March 17th, 2025: Greetings from Austin! I had a ton of fun with today’s post. I think you’ll like it. Please share this if it makes you smile or laugh.
Every Single Thing You Want Is _______?
Scrolling the feeds last week, I encountered this post from Sahil Bloom
He posted it with the phrase, “Everyone needs to hear this.” Of course, he’s posting this for social media likes, and it’s perfectly designed for maximal reach. Still, even if it’s meant for virality, it is hard to imagine that there are people out there who have somehow escaped the “you need to grind harder” propaganda and need to internalize this truth more deeply.
The idea that you should try harder, grind more, and push through hard things is so pervasive that it would be nearly impossible to find someone on this planet who hasn’t spent time beating themselves up with the thoughts, “Am I working hard enough?” or “Maybe I just need to push harder.”
Yet, when I reposted the image with a simple response: "I literally learned the opposite lesson in my 30s," some people lost their minds.
How could you be against hard work?
This is the problem with today’s culture!
This is crazy, don’t follow this person’s advice.
I tried to reason with them, arguing that I was only claiming that things like work don’t have to suck, that it’s worth considering that you can enjoy things.

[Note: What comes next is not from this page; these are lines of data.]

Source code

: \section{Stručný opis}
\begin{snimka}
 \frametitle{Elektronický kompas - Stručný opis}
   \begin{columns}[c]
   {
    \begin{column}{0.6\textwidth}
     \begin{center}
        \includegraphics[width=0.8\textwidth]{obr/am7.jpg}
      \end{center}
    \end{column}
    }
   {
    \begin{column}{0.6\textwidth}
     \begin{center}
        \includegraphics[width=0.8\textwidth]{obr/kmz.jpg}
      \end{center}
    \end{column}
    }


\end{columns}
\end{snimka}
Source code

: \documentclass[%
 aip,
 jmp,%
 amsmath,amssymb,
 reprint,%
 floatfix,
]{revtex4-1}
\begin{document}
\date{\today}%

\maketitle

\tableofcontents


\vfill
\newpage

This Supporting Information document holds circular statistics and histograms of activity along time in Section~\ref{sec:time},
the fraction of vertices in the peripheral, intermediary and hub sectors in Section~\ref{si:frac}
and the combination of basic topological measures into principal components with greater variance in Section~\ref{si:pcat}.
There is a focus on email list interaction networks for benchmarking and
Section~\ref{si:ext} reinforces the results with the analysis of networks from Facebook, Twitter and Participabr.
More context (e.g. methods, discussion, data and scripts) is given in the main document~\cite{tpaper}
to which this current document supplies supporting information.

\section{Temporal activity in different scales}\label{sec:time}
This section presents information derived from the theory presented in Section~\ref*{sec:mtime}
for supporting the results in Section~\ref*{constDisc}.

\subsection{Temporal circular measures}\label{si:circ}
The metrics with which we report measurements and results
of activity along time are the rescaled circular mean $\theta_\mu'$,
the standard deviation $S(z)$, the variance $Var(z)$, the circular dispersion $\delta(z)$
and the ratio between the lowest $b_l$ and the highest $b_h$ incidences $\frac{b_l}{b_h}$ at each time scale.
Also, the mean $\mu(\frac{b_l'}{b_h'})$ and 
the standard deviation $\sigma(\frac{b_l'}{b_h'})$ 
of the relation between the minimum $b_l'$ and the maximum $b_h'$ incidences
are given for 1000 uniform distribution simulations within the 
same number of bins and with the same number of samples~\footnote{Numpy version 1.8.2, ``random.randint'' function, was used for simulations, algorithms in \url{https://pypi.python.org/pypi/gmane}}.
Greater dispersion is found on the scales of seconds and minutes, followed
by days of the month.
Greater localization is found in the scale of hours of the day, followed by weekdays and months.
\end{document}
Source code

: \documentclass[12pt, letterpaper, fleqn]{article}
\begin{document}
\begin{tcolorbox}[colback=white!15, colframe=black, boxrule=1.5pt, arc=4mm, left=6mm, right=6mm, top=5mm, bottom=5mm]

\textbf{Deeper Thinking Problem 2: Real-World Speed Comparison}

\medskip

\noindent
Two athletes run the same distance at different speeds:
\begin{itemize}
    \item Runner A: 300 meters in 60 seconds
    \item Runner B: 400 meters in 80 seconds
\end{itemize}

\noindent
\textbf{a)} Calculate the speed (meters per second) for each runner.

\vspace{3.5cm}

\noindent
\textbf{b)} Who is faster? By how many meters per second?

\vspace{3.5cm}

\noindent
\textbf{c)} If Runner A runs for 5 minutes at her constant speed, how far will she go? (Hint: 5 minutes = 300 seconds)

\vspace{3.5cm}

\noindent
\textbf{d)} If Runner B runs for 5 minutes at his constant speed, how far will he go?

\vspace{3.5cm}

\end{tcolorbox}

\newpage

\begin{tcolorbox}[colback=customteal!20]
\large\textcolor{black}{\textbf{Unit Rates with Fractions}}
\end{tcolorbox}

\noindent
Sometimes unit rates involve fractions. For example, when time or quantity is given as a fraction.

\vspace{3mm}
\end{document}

Someone said it was a “dangerous idea.” Another person argued that I was just sharing that sentiment after “extreme success” (please show me the riches lol). One more said that it should come with a “warning label.” They argued that 999 out of 1000 people would likely have to grind and suffer, and I was the 1 person who somehow broke free from this predicament, and that telling people that they should consider work doesn’t have to suck could ruin someone’s life. In that scenario, someone would theoretically be consuming a post by Paul Millerd, then decide that doing things they enjoyed was a good thing to consider, and then next thing you know, their life is in shambles.
It’s also worth noting that these comments were on X.com, which I know, I know, I should probably just stop spending any time over there, as the collective IQ continues to decline. However, it’s a bit too tempting to poke at super successful people who are weirdly worried about how much pain and effort people are experiencing in moving toward their goals. It’s probably not a coincidence that the laoban of said site happens to be going through a mid-life crisis, glorifies the grind and puts power, business, and now “owning the libs,” ahead of everything in his life, including his 14+ children.
The grind worldview, one espoused mostly by men but also some hustling madames, is in no danger of being undermined lest these people worry. But the people who project this kind of panic are increasingly cult-like. It’s very bizarre. You’d think that people committed to getting through hard things could handle a gentle suggestion of alternative life strategies.
Here’s the truth that these people hate: You can like your work. Projects can feel light while still being challenging. You can spend many hours on things because you care about them and not because of some extrinsic goal. And you can do things without overcoming anything or feeling the need to denigrate others who are not grinding hard enough.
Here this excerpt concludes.